Ashark El Awsat : La Tunisie… et Rached Ghannouchi, guide et clerc (al-murshid al-faqîh)
Quel sens donner aux mots du président du mouvement tunisien Ennahdha Rached Ghannouchi lorsqu’il déclare que «La Tunisie offrirait le refuge politique si les Frères Musulmans d’Egypte le demandaient»? Nous y identifions avant tout la reconnaissance de la part des Frères, à l’échelle de leur organisation internationale, de leur défaite en Egypte. Nous y voyons aussi qu’ils sont prêts à oeuvrer de l’extérieur pour atteindre L’Egypte. Cette déclaration signifie encore que la Tunisie est gérée par un murshid faqîh ( note du traducteur: le premier mot veut dire «guide», il désigne la fonction suprême de l’organisation des Frères; le deuxième a le sens de «clerc»; il renvoie à la notion inventée par Khomeiny «wilâyat al-faqîh», le gouvernement du clerc» qui donne à la personne qui l’incarne l’autorité suprême; le faqîh est situé au-dessus de l’Etat, il est hors toute institution et toute autre fonction qui passe par l’épreuve des élections jusqu’à celle de président de la République, dépend de son autorité.)

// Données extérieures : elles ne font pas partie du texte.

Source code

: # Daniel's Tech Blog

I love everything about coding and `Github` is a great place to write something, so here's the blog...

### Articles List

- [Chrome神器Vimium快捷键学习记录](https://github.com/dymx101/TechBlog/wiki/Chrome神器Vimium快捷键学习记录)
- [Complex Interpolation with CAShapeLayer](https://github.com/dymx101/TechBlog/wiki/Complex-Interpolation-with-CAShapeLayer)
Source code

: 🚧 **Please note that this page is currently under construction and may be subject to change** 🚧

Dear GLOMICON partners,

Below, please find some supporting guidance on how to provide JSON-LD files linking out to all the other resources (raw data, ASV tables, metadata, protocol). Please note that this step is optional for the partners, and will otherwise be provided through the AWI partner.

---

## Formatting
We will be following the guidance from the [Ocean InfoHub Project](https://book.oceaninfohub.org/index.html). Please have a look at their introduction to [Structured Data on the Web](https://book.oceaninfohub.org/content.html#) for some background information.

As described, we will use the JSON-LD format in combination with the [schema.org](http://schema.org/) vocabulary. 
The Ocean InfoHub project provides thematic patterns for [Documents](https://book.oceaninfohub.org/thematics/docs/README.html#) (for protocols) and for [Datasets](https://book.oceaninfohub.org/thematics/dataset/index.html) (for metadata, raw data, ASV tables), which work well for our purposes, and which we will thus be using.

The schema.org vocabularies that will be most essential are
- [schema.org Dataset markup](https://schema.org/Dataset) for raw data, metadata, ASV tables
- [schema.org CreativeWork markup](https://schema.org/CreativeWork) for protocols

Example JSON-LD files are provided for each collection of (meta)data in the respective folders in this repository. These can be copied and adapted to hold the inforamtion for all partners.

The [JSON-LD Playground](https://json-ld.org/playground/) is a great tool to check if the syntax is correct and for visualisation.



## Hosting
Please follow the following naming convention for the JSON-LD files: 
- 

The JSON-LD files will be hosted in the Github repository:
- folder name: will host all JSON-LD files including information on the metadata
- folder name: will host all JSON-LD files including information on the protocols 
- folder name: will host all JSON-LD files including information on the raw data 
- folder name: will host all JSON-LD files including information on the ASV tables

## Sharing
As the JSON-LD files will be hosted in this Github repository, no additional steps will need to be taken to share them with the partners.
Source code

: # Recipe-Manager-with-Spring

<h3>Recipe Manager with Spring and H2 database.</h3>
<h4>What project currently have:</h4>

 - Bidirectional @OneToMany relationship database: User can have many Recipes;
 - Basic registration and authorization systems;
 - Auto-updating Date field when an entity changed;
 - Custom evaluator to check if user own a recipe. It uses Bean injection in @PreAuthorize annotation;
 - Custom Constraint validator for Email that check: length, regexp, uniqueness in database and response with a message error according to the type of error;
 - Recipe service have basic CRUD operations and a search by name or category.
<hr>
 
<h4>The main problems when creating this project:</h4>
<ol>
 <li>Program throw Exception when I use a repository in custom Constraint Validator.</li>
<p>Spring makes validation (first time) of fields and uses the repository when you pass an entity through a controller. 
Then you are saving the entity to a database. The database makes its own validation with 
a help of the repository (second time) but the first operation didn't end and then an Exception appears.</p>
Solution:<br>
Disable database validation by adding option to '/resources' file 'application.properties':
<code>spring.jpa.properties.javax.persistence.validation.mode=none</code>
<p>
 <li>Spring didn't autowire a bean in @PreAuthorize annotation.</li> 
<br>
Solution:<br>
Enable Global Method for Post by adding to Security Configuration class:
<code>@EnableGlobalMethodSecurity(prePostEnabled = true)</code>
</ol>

C’est l’unique explication qui se dégage clairement des propos de Ghannouchi, et non pas comme l’a dit un autre dirigeant d’Ennahdha : «Ce n’est au fond qu’une position humanitaire qui ne supporte pas des interprétations politiques plus sophistiquées.» Au contraire, les déclarations de Ghannouchi signifient que les Frères retournent à leur premier carré, celui du militantisme hors de leur pays. Ils reprennent les outils anciens pour harceler l’Etat égyptien, comme ils l’avaient fait après leur confrontation avec feu Gamal Abdel Nasser ainsi qu’après l’assassinat de Sadate. Ce qui veut dire que les Frères n’ont tiré aucune leçon de leurs erreurs passées, non seulement en Egypte mais partout où ils sévissent. Au lieu de s’aviser et de corriger leur démarche, il est évident que les Frères ont décidé de revenir à la clandestinité, à orchestrer leur opposition à partir de l’étranger. Comme aujourd’hui ressemble à hier!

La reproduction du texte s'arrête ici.